▶ Exercise details:
Search the data for the string "make" and extract every line where it appears.

▶ Dataset entries:
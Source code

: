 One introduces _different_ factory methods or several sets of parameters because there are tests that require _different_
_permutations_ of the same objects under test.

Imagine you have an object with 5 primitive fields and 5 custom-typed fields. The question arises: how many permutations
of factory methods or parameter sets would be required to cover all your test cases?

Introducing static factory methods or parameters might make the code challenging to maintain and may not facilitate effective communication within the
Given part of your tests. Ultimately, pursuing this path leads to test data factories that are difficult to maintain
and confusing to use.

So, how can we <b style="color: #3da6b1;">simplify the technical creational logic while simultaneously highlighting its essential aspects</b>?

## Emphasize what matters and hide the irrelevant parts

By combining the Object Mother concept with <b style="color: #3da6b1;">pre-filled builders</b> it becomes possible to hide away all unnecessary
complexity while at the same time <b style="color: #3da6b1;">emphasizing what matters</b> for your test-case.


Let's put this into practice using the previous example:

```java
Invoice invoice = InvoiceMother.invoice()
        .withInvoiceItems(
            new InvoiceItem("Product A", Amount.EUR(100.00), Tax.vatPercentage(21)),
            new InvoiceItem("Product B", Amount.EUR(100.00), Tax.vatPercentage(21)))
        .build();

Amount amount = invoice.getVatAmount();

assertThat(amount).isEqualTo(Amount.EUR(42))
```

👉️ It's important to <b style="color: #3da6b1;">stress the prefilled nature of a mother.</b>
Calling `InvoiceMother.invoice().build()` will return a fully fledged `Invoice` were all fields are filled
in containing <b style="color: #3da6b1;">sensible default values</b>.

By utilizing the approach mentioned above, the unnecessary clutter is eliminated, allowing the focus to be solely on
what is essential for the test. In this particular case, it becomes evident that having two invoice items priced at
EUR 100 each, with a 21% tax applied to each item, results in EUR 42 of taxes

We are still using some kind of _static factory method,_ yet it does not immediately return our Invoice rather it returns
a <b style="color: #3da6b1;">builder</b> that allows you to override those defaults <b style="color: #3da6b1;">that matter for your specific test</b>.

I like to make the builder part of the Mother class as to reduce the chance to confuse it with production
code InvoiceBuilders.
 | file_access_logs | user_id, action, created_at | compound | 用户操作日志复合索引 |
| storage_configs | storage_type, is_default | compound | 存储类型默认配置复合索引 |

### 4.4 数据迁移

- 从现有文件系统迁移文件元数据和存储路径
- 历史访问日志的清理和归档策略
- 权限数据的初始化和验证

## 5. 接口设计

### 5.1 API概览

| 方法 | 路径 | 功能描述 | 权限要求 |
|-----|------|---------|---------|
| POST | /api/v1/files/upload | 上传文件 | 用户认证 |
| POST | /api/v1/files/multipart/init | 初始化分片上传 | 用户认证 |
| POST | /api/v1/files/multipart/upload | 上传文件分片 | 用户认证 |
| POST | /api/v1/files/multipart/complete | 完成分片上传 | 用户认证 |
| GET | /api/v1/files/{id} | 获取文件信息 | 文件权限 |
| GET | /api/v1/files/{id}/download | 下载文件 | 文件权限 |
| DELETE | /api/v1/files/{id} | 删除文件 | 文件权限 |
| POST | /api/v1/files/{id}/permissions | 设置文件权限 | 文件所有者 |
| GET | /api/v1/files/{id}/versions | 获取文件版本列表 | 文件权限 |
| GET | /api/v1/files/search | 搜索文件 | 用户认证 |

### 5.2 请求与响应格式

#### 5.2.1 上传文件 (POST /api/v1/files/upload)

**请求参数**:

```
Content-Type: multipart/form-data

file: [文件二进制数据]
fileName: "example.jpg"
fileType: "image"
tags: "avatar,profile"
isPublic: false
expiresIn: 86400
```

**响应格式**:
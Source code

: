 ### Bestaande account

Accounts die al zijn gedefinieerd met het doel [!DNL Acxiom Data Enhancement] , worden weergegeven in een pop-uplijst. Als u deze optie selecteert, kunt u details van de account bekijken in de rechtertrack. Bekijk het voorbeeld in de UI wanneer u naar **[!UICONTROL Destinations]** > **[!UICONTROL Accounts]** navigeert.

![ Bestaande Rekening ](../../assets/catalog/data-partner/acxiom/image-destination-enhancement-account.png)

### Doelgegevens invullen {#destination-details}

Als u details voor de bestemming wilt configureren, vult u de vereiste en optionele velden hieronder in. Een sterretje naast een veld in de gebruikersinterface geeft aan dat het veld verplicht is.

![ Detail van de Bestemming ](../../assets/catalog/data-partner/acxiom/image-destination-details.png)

▶ Task solution:
Introducing static factory methods or parameters might make the code challenging to maintain and may not facilitate effective communication within the
I like to make the builder part of the Mother class as to reduce the chance to confuse it with production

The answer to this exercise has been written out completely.